Would you go through the records below and copy each line with the string "Tableau"?

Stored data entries
- Opening Delimiter -

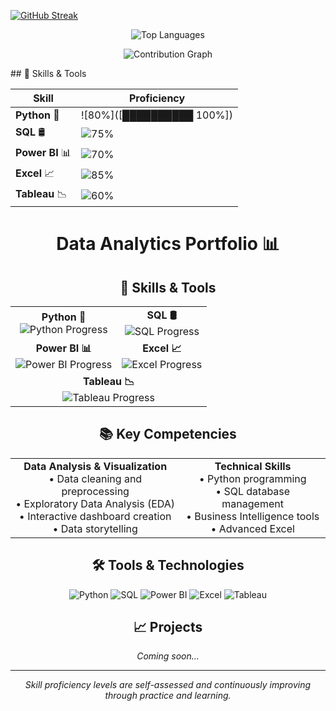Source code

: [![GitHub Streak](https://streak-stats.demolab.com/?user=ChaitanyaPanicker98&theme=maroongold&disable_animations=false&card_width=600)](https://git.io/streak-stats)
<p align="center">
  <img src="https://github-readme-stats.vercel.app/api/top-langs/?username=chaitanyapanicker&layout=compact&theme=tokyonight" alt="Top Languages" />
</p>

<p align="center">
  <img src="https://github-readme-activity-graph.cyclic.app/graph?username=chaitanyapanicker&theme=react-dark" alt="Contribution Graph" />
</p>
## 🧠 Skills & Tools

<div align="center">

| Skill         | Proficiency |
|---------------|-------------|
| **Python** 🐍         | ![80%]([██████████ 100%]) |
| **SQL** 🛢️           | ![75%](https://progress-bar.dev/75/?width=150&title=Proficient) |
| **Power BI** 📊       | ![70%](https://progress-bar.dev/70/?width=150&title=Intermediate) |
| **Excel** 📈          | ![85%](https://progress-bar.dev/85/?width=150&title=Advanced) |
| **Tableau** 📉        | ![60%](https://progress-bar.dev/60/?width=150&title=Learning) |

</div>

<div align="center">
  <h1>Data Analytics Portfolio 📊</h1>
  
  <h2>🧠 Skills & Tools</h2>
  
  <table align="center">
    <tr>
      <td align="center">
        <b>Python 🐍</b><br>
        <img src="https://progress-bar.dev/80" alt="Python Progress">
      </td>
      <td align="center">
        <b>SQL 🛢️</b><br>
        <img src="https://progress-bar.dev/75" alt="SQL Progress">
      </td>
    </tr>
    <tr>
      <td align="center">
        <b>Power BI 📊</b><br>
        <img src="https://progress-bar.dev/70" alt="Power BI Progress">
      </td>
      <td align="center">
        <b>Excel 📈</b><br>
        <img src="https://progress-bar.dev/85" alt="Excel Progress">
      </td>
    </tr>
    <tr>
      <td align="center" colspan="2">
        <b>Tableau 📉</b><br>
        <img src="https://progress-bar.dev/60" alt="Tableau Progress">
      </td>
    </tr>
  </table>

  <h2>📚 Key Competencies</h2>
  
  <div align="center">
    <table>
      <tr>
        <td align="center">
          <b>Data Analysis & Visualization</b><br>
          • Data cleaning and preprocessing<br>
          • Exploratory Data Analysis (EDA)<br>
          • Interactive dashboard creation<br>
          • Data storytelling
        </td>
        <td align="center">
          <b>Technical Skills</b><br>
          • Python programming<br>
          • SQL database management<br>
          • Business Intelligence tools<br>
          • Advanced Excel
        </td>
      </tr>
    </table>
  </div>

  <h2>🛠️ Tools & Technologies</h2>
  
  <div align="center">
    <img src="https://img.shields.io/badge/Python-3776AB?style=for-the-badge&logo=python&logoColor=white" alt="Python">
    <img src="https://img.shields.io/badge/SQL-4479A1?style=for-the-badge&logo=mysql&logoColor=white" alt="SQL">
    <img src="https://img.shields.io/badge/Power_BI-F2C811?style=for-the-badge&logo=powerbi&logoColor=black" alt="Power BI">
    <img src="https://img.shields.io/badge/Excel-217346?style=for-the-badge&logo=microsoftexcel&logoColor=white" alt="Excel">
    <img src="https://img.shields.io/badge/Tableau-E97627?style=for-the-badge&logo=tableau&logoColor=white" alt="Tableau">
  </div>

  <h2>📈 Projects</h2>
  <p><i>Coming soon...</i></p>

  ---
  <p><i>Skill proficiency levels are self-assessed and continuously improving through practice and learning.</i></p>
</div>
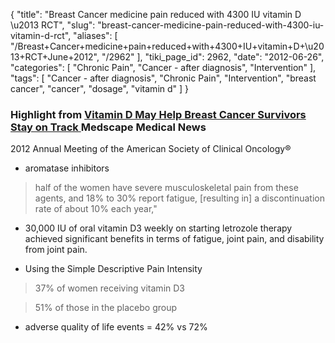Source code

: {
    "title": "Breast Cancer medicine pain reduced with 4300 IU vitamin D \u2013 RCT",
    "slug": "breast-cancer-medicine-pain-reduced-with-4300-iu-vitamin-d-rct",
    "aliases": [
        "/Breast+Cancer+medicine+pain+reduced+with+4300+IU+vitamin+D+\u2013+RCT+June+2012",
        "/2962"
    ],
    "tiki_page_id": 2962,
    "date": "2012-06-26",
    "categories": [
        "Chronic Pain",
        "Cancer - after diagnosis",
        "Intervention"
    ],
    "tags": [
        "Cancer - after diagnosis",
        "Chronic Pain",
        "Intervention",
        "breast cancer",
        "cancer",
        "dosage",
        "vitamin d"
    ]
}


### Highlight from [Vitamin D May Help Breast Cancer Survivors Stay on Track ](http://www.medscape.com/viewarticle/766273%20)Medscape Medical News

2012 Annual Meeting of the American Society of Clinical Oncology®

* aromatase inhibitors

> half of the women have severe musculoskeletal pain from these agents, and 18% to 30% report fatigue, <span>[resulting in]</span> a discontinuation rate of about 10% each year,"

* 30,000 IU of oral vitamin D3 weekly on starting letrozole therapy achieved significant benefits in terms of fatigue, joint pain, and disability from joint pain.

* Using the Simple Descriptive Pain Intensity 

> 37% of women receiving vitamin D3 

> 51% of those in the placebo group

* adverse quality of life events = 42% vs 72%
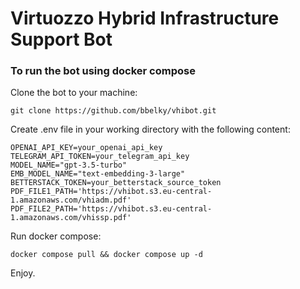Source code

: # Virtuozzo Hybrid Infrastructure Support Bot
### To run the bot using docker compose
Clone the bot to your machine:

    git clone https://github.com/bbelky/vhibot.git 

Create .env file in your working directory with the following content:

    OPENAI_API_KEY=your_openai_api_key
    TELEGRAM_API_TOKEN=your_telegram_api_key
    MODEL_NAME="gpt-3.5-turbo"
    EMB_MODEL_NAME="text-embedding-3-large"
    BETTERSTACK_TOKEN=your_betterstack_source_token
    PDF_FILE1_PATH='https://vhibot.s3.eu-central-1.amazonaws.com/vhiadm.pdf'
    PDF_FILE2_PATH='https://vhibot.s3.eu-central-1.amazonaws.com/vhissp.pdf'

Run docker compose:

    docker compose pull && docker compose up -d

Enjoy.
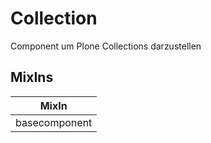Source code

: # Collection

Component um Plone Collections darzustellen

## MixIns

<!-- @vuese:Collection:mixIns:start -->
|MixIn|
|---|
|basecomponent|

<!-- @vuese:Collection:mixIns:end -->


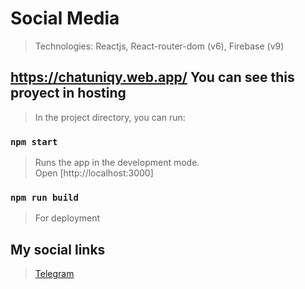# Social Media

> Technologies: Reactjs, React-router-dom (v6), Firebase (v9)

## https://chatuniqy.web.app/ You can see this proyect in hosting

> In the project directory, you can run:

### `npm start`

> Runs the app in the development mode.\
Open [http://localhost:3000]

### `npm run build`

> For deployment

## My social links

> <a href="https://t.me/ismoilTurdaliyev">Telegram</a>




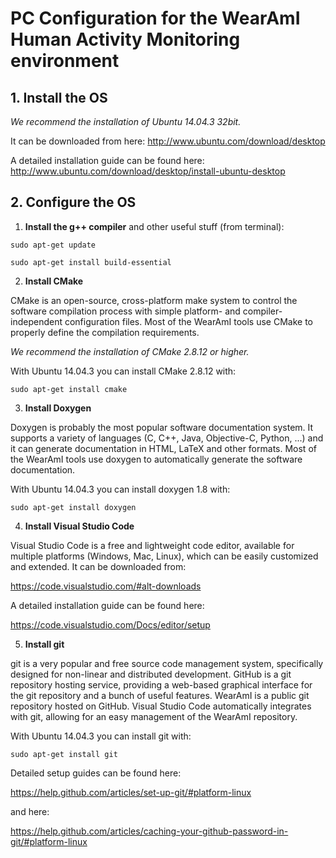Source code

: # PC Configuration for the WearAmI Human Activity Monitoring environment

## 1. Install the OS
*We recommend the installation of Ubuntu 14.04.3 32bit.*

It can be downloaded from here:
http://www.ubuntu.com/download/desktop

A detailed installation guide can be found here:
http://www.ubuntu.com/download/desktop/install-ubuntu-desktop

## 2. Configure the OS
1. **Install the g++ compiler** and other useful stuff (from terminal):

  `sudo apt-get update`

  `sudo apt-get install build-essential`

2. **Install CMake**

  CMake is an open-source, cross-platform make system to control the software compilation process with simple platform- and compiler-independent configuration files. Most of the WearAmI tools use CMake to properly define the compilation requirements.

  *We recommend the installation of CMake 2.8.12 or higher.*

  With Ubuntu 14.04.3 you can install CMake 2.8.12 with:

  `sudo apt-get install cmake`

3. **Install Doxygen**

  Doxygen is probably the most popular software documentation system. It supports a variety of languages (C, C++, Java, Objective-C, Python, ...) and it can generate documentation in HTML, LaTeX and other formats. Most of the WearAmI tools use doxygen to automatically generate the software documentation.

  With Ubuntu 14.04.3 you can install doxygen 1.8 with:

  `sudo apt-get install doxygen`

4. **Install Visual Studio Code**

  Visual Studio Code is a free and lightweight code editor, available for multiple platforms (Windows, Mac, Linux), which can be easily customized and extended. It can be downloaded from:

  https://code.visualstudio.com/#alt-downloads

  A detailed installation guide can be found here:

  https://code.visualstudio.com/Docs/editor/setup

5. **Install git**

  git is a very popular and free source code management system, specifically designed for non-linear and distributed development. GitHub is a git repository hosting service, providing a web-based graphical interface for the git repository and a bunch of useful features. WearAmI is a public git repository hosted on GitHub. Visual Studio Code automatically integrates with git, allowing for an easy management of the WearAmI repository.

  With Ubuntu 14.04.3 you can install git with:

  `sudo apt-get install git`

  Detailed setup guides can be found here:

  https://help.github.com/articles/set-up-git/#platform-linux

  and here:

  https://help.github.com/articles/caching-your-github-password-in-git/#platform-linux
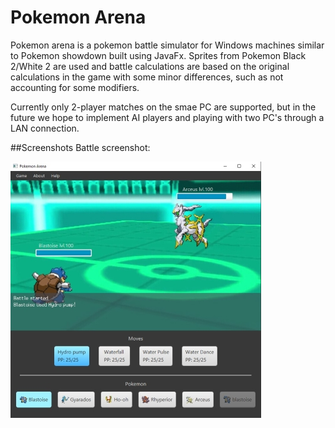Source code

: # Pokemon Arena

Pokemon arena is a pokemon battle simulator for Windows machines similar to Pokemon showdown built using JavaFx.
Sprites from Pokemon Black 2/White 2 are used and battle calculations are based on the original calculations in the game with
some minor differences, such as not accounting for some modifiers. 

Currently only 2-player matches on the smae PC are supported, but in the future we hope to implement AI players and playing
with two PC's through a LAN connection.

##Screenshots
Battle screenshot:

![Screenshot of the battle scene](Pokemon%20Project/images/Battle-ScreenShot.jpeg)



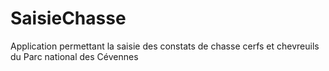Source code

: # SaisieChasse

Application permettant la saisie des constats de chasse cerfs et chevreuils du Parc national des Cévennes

- Closing Delimiter -

## [Exercise answer]
| **Tableau** 📉        | ![60%](https://progress-bar.dev/60/?width=150&title=Learning) |
        <b>Tableau 📉</b><br>
        <img src="https://progress-bar.dev/60" alt="Tableau Progress">
    <img src="https://img.shields.io/badge/Tableau-E97627?style=for-the-badge&logo=tableau&logoColor=white" alt="Tableau">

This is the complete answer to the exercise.